## What you need to do
The answer must be every line of the records below that contains the word "True", copied out.

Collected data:
= = = =

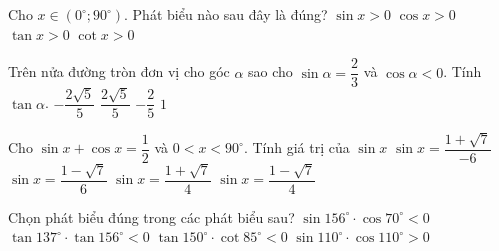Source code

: \begin{ex}
	Cho $x\in\left(0^\circ;90^\circ\right)$. Phát biểu nào sau đây là đúng?
	\choice
	{\True $\sin x>0$}
	{$\cos x>0$}
	{$\tan x>0$}
	{$\cot x>0$}
\end{ex}
\begin{ex}
	Trên nửa đường tròn đơn vị cho góc $\alpha$ sao cho $\sin\alpha=\dfrac{2}{3}$ và $\cos\alpha<0$. Tính $\tan\alpha$.
	\choice
	{\True $-\dfrac{2\sqrt{5}}{5}$}
	{$\dfrac{2\sqrt{5}}{5}$}
	{$-\dfrac{2}{5}$}
	{$1$}
\end{ex}
\begin{ex}
	Cho $\sin x+\cos x=\dfrac{1}{2}$ và $0<x<90^\circ$. Tính giá trị của $\sin x$
	\choice
	{$\sin x=\dfrac{1+\sqrt{7}}{-6}$}
	{$\sin x=\dfrac{1-\sqrt{7}}{6}$}
	{\True $\sin x=\dfrac{1+\sqrt{7}}{4}$}
	{$\sin x=\dfrac{1-\sqrt{7}}{4}$}
\end{ex}
\begin{ex}
	Chọn phát biểu đúng trong các phát biểu sau?
	\choice
	{$\sin 156^\circ\cdot\cos70^\circ<0$}
	{$\tan 137^\circ\cdot\tan 156^\circ<0$}
	{\True $\tan150^\circ\cdot\cot85^\circ<0$}
	{$\sin 110^\circ\cdot\cos 110^\circ>0$}
\end{ex}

= = = =

## Answer
	{\True $\sin x>0$}
	{\True $-\dfrac{2\sqrt{5}}{5}$}
	{\True $\sin x=\dfrac{1+\sqrt{7}}{4}$}
	{\True $\tan150^\circ\cdot\cot85^\circ<0$}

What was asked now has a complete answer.